Despite being addressed as a promising route for industrial heat decarbonisation, the deployment of Concentrated Solar Thermal (CST) remains limited to low- and medium-temperature processes (50-250°C). This study investigates pathways to decarbonise medium-high temperature (300-500°C) industrial heat employing CST systems, hybridised with electric heating sustained by photovoltaic (PV) and/or wind turbine (WT) generation. A Mixed Integer Linear Programming (MILP) model is developed to optimise system design and hourly annual operation, identifying optimal renewable and storage capacities and CST/PV orientations under varying Renewable Penetration (RP) levels, with the Levelised Cost of Heat (LCOH) and the Cost of CO 2 Avoided (CCA) as key metrics against a natural gas reference case.

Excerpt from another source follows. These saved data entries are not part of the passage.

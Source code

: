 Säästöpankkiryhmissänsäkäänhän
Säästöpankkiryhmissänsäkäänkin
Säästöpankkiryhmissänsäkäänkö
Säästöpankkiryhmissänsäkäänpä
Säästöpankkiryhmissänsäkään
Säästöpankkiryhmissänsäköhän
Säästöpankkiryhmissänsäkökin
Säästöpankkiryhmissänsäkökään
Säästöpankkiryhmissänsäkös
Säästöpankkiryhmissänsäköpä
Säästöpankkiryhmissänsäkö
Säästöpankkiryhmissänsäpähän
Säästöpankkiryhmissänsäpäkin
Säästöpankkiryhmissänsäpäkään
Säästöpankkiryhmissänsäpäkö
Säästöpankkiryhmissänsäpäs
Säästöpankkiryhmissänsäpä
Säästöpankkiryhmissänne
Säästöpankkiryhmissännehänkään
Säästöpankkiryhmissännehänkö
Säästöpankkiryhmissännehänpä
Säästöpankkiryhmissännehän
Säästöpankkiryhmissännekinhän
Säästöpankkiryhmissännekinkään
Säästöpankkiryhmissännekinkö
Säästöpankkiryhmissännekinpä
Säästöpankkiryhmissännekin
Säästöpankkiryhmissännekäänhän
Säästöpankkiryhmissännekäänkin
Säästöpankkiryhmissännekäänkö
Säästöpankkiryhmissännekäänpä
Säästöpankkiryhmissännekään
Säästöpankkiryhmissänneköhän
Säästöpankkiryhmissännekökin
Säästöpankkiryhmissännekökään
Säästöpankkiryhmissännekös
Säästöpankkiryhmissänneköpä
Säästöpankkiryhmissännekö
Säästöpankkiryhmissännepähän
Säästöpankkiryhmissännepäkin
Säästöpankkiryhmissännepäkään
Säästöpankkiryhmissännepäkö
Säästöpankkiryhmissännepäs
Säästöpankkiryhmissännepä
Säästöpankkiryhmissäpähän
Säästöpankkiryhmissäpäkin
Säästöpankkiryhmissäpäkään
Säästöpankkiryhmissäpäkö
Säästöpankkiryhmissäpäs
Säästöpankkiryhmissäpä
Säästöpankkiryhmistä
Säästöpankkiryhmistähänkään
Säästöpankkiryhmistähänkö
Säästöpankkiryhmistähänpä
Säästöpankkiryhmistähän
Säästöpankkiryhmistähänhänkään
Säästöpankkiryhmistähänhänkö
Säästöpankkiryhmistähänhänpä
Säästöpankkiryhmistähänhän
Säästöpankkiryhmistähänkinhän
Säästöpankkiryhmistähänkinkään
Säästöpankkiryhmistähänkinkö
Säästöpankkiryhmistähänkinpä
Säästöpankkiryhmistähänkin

The analysis explores the effects of hybridisation, collector orientation, temperature level and site location, yielding key insights for Southern European sites: (i) temperature of the supplied heat plays a key-role in CST competitiveness alongside land use, as CST requires nearly half the land area of PV electric heating; (ii) WT hybridisation and east-west CST/PV orientations reduce LCOH by up to 10-40% at high RPs; (iii) 70-80% RP marks a threshold beyond which further decarbonisation becomes economically less competitive, requiring large renewable generation and storage capacities; (iv) even at 100% RP, life-cycle analysis indicates total CO₂ avoidance rates of 80-90%, due to embedded emissions in renewable technologies; (v) the economic viability of decarbonisation is strongly influenced by site location: when supplying heat at 300°C with zero CO 2 emission cost, as solar irradiation decreases the break-even RP declines from approximately 70-75% in Southern Spain to 20-25% in Northern Italy. • Decarbonisation of medium-high temperature heat with hybrid CST-Wind-PV systems. • MILP model for cost-optimal design and hourly operation integrated with CST modelling. • Impact of location, renewable penetration, solar field temperature and orientation. • Hybrid configurations reduce cost of heat by 10-40% with respect to CST-only. • Heat decarbonisation at 300°C is viable up to 70% without CO 2 tax in southern Spain.